May be people are right saying I cannot wrap up my professional mind and consciousness, leave it somewhere and stroll around, enjoying myself as possibly other people do. But I think it is not anything like that – it us nothing else than common sense. So, taking the opportunity to do a bit of a touristy side trip (actually yes, Stockholm: I’m lovin’ it), I left bit earlier – and at the central station I saw that I hadn’t been the only one. A colleague from Uruguay asked me for the green line of the tunnelbana. I explained to her as good as I could:

Por favor síganme. Estoy yendo más o menos la misma manera.

It is the opposite platform of the red line which I have to take to Södermalm.
Arriving on the platform she looked puzzled, and I showed her again on the map. An elderly man asked us:

Du förlorat? Kan jag hjälpa?

All questions had been solved in a blink of an eye – and with some arms and pointing of fingers and looking into each others faces, this replacing words (which we didn’t have in the needed language)  – she walked green, I walke red. The old man “walked black” – even in a rich country like Sweden there are people depending on what they find in the black plastic bags of the rubbish bins.
Sure, he has time – time to help, time to wait for any train taking him at any time to anywhere. Perhaps it is the fear of people to end in a similar situation that urges them to be pushy: as soon as the train arrives they want to jump on board, disregarding those who disembark, disregarding those who are in front of them.
It is surely an entirely different story that comes to my mind when I visit later the Nobel-museum.
I’m tremendously impressed by Albert Einstein – yes, I know about the issues: women, emancipation …. – sure, very much two different stories. But leaving the “dislikes” aside, there is one thing I appreciate so much. In the exhibition it says

You have to be brave to think differently. Albert Einstein was daring. He read all the books about physics he could find and agreed with some of what he read but not with everything.

And my personal emphasis:

HE WANTED TO THINK FOR HIMSELF AND NOT JUST ACCEPT WHAT HE READ.

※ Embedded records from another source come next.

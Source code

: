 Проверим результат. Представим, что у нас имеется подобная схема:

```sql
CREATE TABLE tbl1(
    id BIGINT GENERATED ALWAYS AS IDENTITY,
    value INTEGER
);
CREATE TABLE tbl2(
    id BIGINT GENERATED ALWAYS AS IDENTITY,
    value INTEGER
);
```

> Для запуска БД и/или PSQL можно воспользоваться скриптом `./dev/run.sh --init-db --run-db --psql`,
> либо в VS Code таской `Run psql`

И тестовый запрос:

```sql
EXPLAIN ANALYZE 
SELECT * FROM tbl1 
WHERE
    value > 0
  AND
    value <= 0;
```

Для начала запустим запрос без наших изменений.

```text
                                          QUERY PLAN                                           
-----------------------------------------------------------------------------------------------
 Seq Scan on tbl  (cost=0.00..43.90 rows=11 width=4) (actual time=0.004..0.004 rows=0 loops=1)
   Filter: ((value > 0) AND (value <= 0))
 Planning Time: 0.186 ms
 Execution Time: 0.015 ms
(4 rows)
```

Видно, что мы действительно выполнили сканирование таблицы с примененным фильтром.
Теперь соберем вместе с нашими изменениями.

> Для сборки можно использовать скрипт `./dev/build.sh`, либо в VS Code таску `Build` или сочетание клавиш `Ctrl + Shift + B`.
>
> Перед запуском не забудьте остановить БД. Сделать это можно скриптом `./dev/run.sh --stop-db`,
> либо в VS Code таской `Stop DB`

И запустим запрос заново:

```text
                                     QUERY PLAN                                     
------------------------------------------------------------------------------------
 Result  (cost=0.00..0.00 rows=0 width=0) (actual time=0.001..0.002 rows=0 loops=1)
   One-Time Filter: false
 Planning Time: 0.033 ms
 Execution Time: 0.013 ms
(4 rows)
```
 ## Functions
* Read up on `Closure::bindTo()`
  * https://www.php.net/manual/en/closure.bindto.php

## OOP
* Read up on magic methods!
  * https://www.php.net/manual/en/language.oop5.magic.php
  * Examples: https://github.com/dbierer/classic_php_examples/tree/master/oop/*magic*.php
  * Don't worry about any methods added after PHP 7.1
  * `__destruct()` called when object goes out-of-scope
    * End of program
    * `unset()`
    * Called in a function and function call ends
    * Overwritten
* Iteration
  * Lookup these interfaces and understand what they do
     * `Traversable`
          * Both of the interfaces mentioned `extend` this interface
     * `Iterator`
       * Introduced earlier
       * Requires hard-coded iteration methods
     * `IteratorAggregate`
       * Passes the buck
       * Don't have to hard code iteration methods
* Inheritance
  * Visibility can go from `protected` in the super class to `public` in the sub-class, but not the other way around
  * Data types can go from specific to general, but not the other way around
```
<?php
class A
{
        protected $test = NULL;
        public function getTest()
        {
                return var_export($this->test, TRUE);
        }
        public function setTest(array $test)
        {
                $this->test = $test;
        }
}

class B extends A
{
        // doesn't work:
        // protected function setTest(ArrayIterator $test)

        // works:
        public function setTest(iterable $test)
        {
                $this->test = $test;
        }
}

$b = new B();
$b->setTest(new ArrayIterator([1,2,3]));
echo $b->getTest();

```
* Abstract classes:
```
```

Today it seems that Nobel laureates – not least in the area of economics – are those who are “there in time”. A kind of “peer-trend-setters”: they sniff around, see obvious gaps, reproduce the solutions that are known already, presenting them with a slightly new flavour – and rush to the door as soon as it opens. And they aren’t even surprised (do the actually even mention) when the door opens towards a deep cave of eclecticism: spider webs of commissions that lack anything beyond pragmatism.
It may be that the insight from a station at the tunnelbana in Stockholm and the thought about the Nobel laureates are two completely different stories. It defitely is one story – and one that is hugely relevant here – that there is no Nobel laureate for economics. We should never forget: it is The Sveriges Riksbank Prize in Economic Sciences in Memory of Alfred Nobel. A prize for opportunists and pragmatists but usually not for brave visi0naries.